“Kalau kita tidak memiliki hukum yang komprehensif dan pengaturan yang memadai di bidang pelindungan data pribadi ini. Nanti bisa-bisa, kita tidak bisa melakukan data sharing atau data flow ke negara lain.”
Salah satu praktisi pelindungan data pribadi, Raditya Kosasih, yang juga merupakan Ketua Asosiasi Praktisi Pelindungan Data Indonesia (APPDI), mengeluhkan absennya instrumen hukum Indonesia yang secara komprehensif mengatur mengenai pelindungan data pribadi.
“Sebetulnya sekarang ini, sudah ada beberapa peraturan seputar pelindungan data pribadi, tapi pengaturan-pengaturan itu tersebar di beberapa peraturan sektoral. Kalau tidak salah, ada sekitar 30 peraturan perundang-undangan yang mengatur mengenai isu pelindungan data pribadi ini. Tapi, yang kita belum punya adalah suatu pengaturan yang komprehensif, misalnya dalam bentuk undang-undang,” ujar Kosasih dalam podcast Votecast, bertajuk “Melihat Pelindungan Data di Indonesia”, (14/06) lalu.
Saat ini, pemerintah tengah menyiapkan aturan komprehensif itu, yang kini masih berupa Rancangan Undang-Undang Pelindungan Data Pribadi (RUU PDP). Kosasih mengharapkan agar RUU PDP ini bisa segera disahkan untuk memberikan kepastian hukum terkait isu pelindungan data pribadi di Indonesia.
Ia mengatakan, Indonesia sudah tertinggal jauh dari negara-negara tetangga yang telah lama mengesahkan aturan komprehensif tentang pelindungan data pribadi di negaranya.
“Kita harus mengejar ketertinggalan dengan negara-negara tetangga. Tahun 2012, Singapura sudah mengeluarkan personal data protection act atau PDPA. Jadi mereka sudah memiliki peraturan sejak tahun 2012, dan akhir tahun lalu atau tahun ini, mereka sudah melakukan amandemen,” papar Kosasih.
Seperti halnya Singapura, Filipina juga telah menerbitkan Data Privacy Act (DPA), yang sebenarnya bernama Republic Act No. 10173, pada tahun 2012. Kemudian, negara gajah putih, Thailand, juga sudah memiliki peraturan terkait. Lebih tepatnya, PDPA Thailand disahkan pada 28 Mei 2019 silam.
Kosasih mengungkapkan alasan perlunya Indonesia segera mengejar ketertinggalan, berkaitan dengan transfer data antar negara.
“(Alasannya) kenapa? Karena data pribadi itu, biasanya tidak hanya ada di satu tempat atau satu negara, tapi kadang data pribadi itu dibagikan ke negara lain.
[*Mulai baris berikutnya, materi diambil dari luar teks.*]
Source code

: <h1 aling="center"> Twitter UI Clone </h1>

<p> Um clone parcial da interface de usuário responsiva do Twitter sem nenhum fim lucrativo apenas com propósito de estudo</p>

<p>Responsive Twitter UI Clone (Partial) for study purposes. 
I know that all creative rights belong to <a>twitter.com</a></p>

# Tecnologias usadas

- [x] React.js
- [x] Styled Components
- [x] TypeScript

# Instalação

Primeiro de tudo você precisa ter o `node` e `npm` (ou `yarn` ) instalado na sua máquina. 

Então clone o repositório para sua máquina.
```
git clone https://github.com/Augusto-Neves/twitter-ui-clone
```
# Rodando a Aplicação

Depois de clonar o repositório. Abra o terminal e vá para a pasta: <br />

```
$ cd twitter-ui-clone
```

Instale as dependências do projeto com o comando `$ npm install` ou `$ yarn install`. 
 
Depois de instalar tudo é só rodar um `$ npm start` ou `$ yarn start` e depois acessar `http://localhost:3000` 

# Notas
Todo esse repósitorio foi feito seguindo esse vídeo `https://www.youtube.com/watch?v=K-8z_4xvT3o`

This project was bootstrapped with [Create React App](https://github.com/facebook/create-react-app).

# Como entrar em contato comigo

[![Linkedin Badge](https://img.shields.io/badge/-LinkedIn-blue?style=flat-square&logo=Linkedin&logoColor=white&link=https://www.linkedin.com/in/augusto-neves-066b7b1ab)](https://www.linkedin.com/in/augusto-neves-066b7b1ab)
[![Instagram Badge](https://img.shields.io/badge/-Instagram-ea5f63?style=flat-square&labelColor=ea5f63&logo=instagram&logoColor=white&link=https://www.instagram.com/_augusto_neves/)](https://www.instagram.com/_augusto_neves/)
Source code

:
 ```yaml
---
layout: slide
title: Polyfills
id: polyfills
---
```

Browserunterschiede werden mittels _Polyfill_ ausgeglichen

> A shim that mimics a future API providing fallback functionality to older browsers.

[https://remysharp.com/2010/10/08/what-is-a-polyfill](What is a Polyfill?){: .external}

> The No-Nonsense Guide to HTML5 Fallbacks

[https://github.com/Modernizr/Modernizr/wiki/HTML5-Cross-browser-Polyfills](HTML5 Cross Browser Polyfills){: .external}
Makanya, ada yang namanya cross-border data transfers atau cross-border data flows, karena data flows itu sudah susah untuk hanya dilakukan di satu negara, tapi kadang ada server-nya yang di luar, ada yang misalnya, platformnya berbasis di luar negeri,” tutur Kosasih.
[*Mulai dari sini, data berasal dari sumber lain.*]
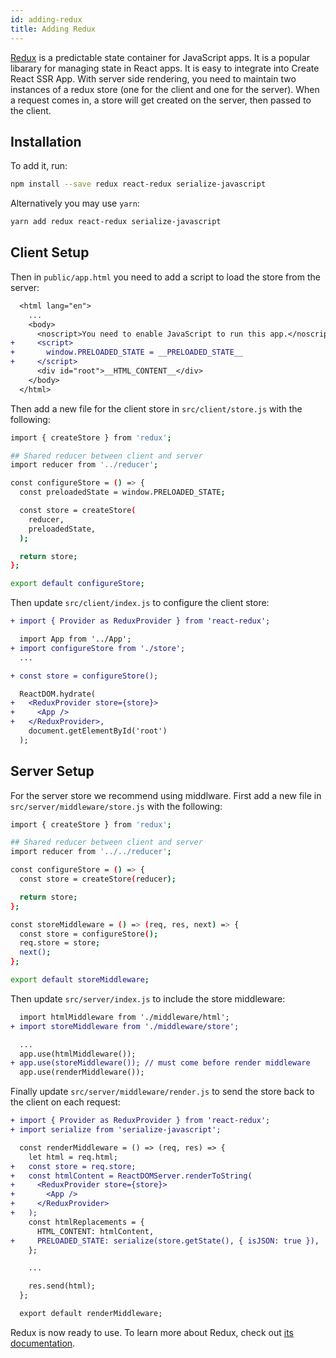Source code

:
 ```yaml
---
id: adding-redux
title: Adding Redux
---
```


[Redux](https://redux.js.org/) is a predictable state container for JavaScript apps. It is a popular libarary for managing state in React apps. It is easy to integrate into Create React SSR App. With server side rendering, you need to maintain two instances of a redux store (one for the client and one for the server). When a request comes in, a store will get created on the server, then passed to the client.

## Installation

To add it, run:

```sh
npm install --save redux react-redux serialize-javascript
```

Alternatively you may use `yarn`:

```sh
yarn add redux react-redux serialize-javascript
```

## Client Setup

Then in `public/app.html` you need to add a script to load the store from the server:

```diff
  <html lang="en">
    ...
    <body>
      <noscript>You need to enable JavaScript to run this app.</noscript>
+     <script>
+       window.PRELOADED_STATE = __PRELOADED_STATE__
+     </script>
      <div id="root">__HTML_CONTENT__</div>
    </body>
  </html>
```

Then add a new file for the client store in `src/client/store.js` with the following:

```sh
import { createStore } from 'redux';

## Shared reducer between client and server
import reducer from '../reducer';

const configureStore = () => {
  const preloadedState = window.PRELOADED_STATE;

  const store = createStore(
    reducer,
    preloadedState,
  );

  return store;
};

export default configureStore;
```

Then update `src/client/index.js` to configure the client store:

```diff
+ import { Provider as ReduxProvider } from 'react-redux';

  import App from '../App';
+ import configureStore from './store';
  ...

+ const store = configureStore();

  ReactDOM.hydrate(
+   <ReduxProvider store={store}>
+     <App />
+   </ReduxProvider>,
    document.getElementById('root')
  );
```

## Server Setup

For the server store we recommend using middlware. First add a new file in `src/server/middleware/store.js` with the following:

```sh
import { createStore } from 'redux';

## Shared reducer between client and server
import reducer from '../../reducer';

const configureStore = () => {
  const store = createStore(reducer);

  return store;
};

const storeMiddleware = () => (req, res, next) => {
  const store = configureStore();
  req.store = store;
  next();
};

export default storeMiddleware;
```

Then update `src/server/index.js` to include the store middleware:

```diff
  import htmlMiddleware from './middleware/html';
+ import storeMiddleware from './middleware/store';

  ...
  app.use(htmlMiddleware());
+ app.use(storeMiddleware()); // must come before render middleware
  app.use(renderMiddleware());
```

Finally update `src/server/middleware/render.js` to send the store back to the client on each request:

```diff
+ import { Provider as ReduxProvider } from 'react-redux';
+ import serialize from 'serialize-javascript';

  const renderMiddleware = () => (req, res) => {
    let html = req.html;
+   const store = req.store;
+   const htmlContent = ReactDOMServer.renderToString(
+     <ReduxProvider store={store}>
+       <App />
+     </ReduxProvider>
+   );
    const htmlReplacements = {
      HTML_CONTENT: htmlContent,
+     PRELOADED_STATE: serialize(store.getState(), { isJSON: true }),
    };

    ...

    res.send(html);
  };

  export default renderMiddleware;
```

Redux is now ready to use. To learn more about Redux, check out [its documentation](https://reacttraining.com/react-router/web/).
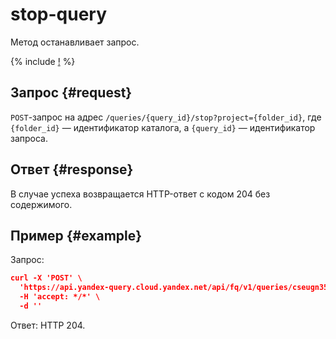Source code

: # stop-query

Метод останавливает запрос.

{% include [!](../../_includes/api-common.md) %}

## Запрос {#request}

`POST`-запрос на адрес `/queries/{query_id}/stop?project={folder_id}`, где `{folder_id}` — идентификатор каталога, а `{query_id}` — идентификатор запроса.

## Ответ {#response}

В случае успеха возвращается HTTP-ответ с кодом 204 без содержимого.

## Пример {#example}

Запрос:

```json
curl -X 'POST' \
  'https://api.yandex-query.cloud.yandex.net/api/fq/v1/queries/cseugn35bc3r********/stop?project=b1gaue5b382m********' \
  -H 'accept: */*' \
  -d ''
```

Ответ: HTTP 204.

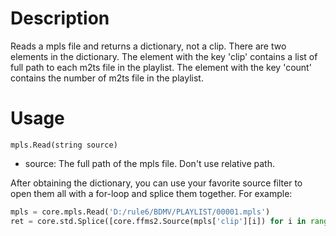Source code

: Description
===========

Reads a mpls file and returns a dictionary, not a clip. There are two elements in the dictionary. The element with the key 'clip' contains a list of full path to each m2ts file in the playlist. The element with the key 'count' contains the number of m2ts file in the playlist.


Usage
=====

    mpls.Read(string source)

* source: The full path of the mpls file. Don't use relative path.

After obtaining the dictionary, you can use your favorite source filter to open them all with a for-loop and splice them together. For example:
```python
mpls = core.mpls.Read('D:/rule6/BDMV/PLAYLIST/00001.mpls')
ret = core.std.Splice([core.ffms2.Source(mpls['clip'][i]) for i in range(mpls['count'])])
```
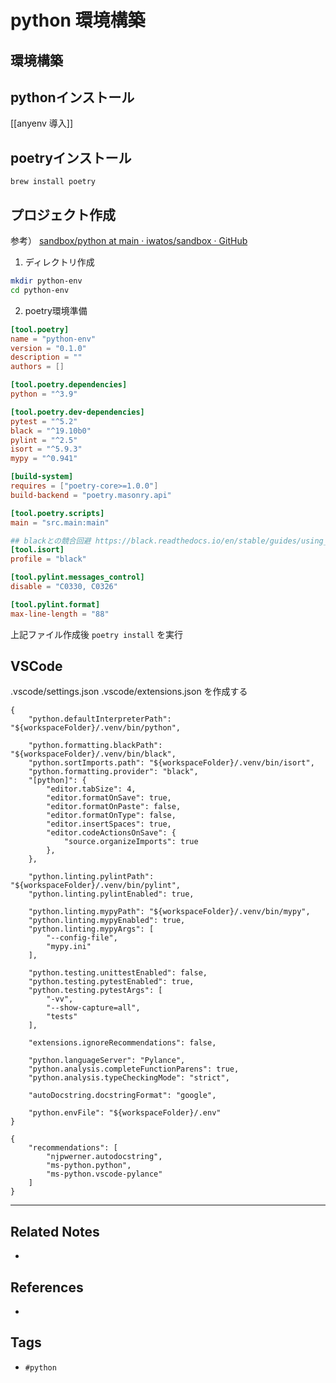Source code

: # python 環境構築
## 環境構築
## pythonインストール
[[anyenv 導入]]

## poetryインストール
`brew install poetry`

## プロジェクト作成
参考）
[sandbox/python at main · iwatos/sandbox · GitHub](https://github.com/iwatos/sandbox/tree/main/python)

1. ディレクトリ作成
```bash
mkdir python-env
cd python-env
```

2. poetry環境準備
```toml:pyproject.toml
[tool.poetry]
name = "python-env"
version = "0.1.0"
description = ""
authors = []

[tool.poetry.dependencies]
python = "^3.9"

[tool.poetry.dev-dependencies]
pytest = "^5.2"
black = "^19.10b0"
pylint = "^2.5"
isort = "^5.9.3"
mypy = "^0.941"

[build-system]
requires = ["poetry-core>=1.0.0"]
build-backend = "poetry.masonry.api"

[tool.poetry.scripts]
main = "src.main:main"

## blackとの競合回避 https://black.readthedocs.io/en/stable/guides/using_black_with_other_tools.html`#pylint`
[tool.isort]
profile = "black"

[tool.pylint.messages_control]
disable = "C0330, C0326"

[tool.pylint.format]
max-line-length = "88"
```

上記ファイル作成後 `poetry install` を実行


## VSCode
.vscode/settings.json
.vscode/extensions.json
を作成する

```json:.vscode/settings.jon
{
    "python.defaultInterpreterPath": "${workspaceFolder}/.venv/bin/python",

    "python.formatting.blackPath": "${workspaceFolder}/.venv/bin/black",
    "python.sortImports.path": "${workspaceFolder}/.venv/bin/isort",
    "python.formatting.provider": "black",
    "[python]": {
        "editor.tabSize": 4,
        "editor.formatOnSave": true,
        "editor.formatOnPaste": false,
        "editor.formatOnType": false,
        "editor.insertSpaces": true,
        "editor.codeActionsOnSave": {
            "source.organizeImports": true
        },
    },

    "python.linting.pylintPath": "${workspaceFolder}/.venv/bin/pylint",
    "python.linting.pylintEnabled": true,

    "python.linting.mypyPath": "${workspaceFolder}/.venv/bin/mypy",
    "python.linting.mypyEnabled": true,
    "python.linting.mypyArgs": [
        "--config-file",
        "mypy.ini"
    ],

    "python.testing.unittestEnabled": false,
    "python.testing.pytestEnabled": true,
    "python.testing.pytestArgs": [
        "-vv",
        "--show-capture=all",
        "tests"
    ],

    "extensions.ignoreRecommendations": false,

    "python.languageServer": "Pylance",
    "python.analysis.completeFunctionParens": true,
    "python.analysis.typeCheckingMode": "strict",

    "autoDocstring.docstringFormat": "google",

    "python.envFile": "${workspaceFolder}/.env"
}
```

```json:.vscode/extensions.jon
{
    "recommendations": [
        "njpwerner.autodocstring",
        "ms-python.python",
        "ms-python.vscode-pylance"
    ]
}
```

---
## Related Notes
- 

## References
- 

## Tags
- `#python`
Oleh karena itu, menurutnya penting untuk Indonesia mengejar ketertinggalannya dengan setidaknya memiliki aturan yang komprehensif terkait isu pelindungan data pribadi. Tak hanya memberikan kepastian hukum bagi yang masyarakat yang berada di dalam negeri, adanya aturan itu juga bisa meningkatkan kepercayaan publik dari kalangan internasional terhadap pelindungan data pribadi di Indonesia.
Kosasih memaparkan, bahwa kalau Indonesia tidak memiliki hukum yang komprehensif dan pengaturan yang memadai di bidang pelindungan data pribadi. Besar kemungkinan pihak-pihak di Indonesia tidak bisa melakukan data sharing atau data flow ke negara lain.
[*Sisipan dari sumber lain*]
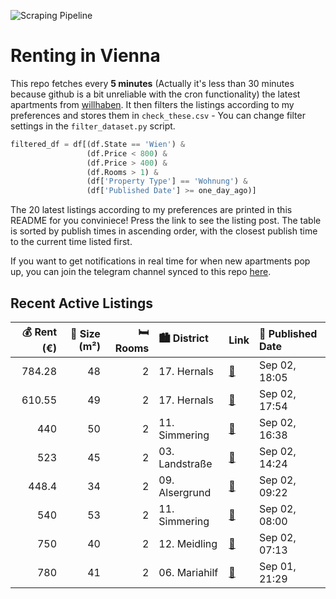 ![Scraping Pipeline](https://github.com/AthomsG/renting-in-vienna/actions/workflows/run_pipeline.yml/badge.svg)


# Renting in Vienna

This repo fetches every **5 minutes** (Actually it's less than 30 minutes because github is a bit unreliable with the cron functionality) the latest apartments from [willhaben](https://www.willhaben.at/).
It then filters the listings according to my preferences and stores them in `check_these.csv` - You can change filter settings in the `filter_dataset.py` script.

```python
filtered_df = df[(df.State == 'Wien') & 
                 (df.Price < 800) &
                 (df.Price > 400) &
                 (df.Rooms > 1) &
                 (df['Property Type'] == 'Wohnung') &
                 (df['Published Date'] >= one_day_ago)]
```

The 20 latest listings according to my preferences are printed in this README for you conviniece! Press the link to see the listing post.
The table is sorted by publish times in ascending order, with the closest publish time to the current time listed first.

If you want to get notifications in real time for when new apartments pop up, you can join the telegram channel synced to this repo [here](https://t.me/+1HPAYOf5BSsyNTlk).

## Recent Active Listings

|   💰 Rent (€) |   📏 Size (m²) |   🛏️ Rooms | 🏙️ District    | Link                                                                                                                                                                                                               | 📅 Published Date   |
|-------------:|--------------:|-----------:|:---------------|:-------------------------------------------------------------------------------------------------------------------------------------------------------------------------------------------------------------------|:-------------------|
|       784.28 |            48 |          2 | 17. Hernals    | [🔗](https://www.willhaben.at/iad/immobilien/d/mietwohnungen/wien/wien-1170-hernals/h%C3%BCbsche-2-zimmer-wohnung---n%C3%A4he-elterleinplatz---4.-stock-mit-lift-2138428445/)                                       | Sep 02, 18:05      |
|       610.55 |            49 |          2 | 17. Hernals    | [🔗](https://www.willhaben.at/iad/immobilien/d/mietwohnungen/wien/wien-1170-hernals/unbefristete-&-provisionsfreie-2-zimmer-wohnung-mit-lift-n%C3%A4he-u6-%22alser-strasse%22---1170-wien-zu-mieten%21-1412700686/) | Sep 02, 17:54      |
|       440    |            50 |          2 | 11. Simmering  | [🔗](https://www.willhaben.at/iad/immobilien/d/mietwohnungen/wien/wien-1110-simmering/wohnung-mit-vormerkschein-zu-vergeben---direktvergabe-ab-september-1271186979/)                                               | Sep 02, 16:38      |
|       523    |            45 |          2 | 03. Landstraße | [🔗](https://www.willhaben.at/iad/immobilien/d/mietwohnungen/wien/wien-1030-landstra%C3%9Fe/gemeindewohnung-in-1030-wien-1296450408/)                                                                               | Sep 02, 14:24      |
|       448.4  |            34 |          2 | 09. Alsergrund | [🔗](https://www.willhaben.at/iad/immobilien/d/mietwohnungen/wien/wien-1090-alsergrund/2-zimmer-wohnung-n%C3%A4he-meduni-wien-und-alserstra%C3%9Fe-1533646525/)                                                     | Sep 02, 09:22      |
|       540    |            53 |          2 | 11. Simmering  | [🔗](https://www.willhaben.at/iad/immobilien/d/mietwohnungen/wien/wien-1110-simmering/gemeindebauwohnung-direktvergabe-1262159336/)                                                                                 | Sep 02, 08:00      |
|       750    |            40 |          2 | 12. Meidling   | [🔗](https://www.willhaben.at/iad/immobilien/d/mietwohnungen/wien/wien-1120-meidling/nachmieter-gesucht-1064175405/)                                                                                                | Sep 02, 07:13      |
|       780    |            41 |          2 | 06. Mariahilf  | [🔗](https://www.willhaben.at/iad/immobilien/d/mietwohnungen/wien/wien-1060-mariahilf/2-zimmer-%7C-toplage-%7C-apollokino-n%C3%A4he-1497398593/)                                                                    | Sep 01, 21:29      |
Ia juga memaparkan secara singkat awal mula diadopsinya General Data Protection Regulation atau GDPR oleh Uni Eropa. Bahwa, sebelum berbentuk regulasi seperti sekarang ini, GDPR awalnya berbentuk directive semata.
“Di Eropa, dulu sekitar tahun ’95 atau ’96, mereka punya directive, yang membicarakan tentang data pribadi. Tapi sekarang, mereka baru mengeluarkan peraturan yang sekarang menjadi golden standard, (yakni) GDPR.”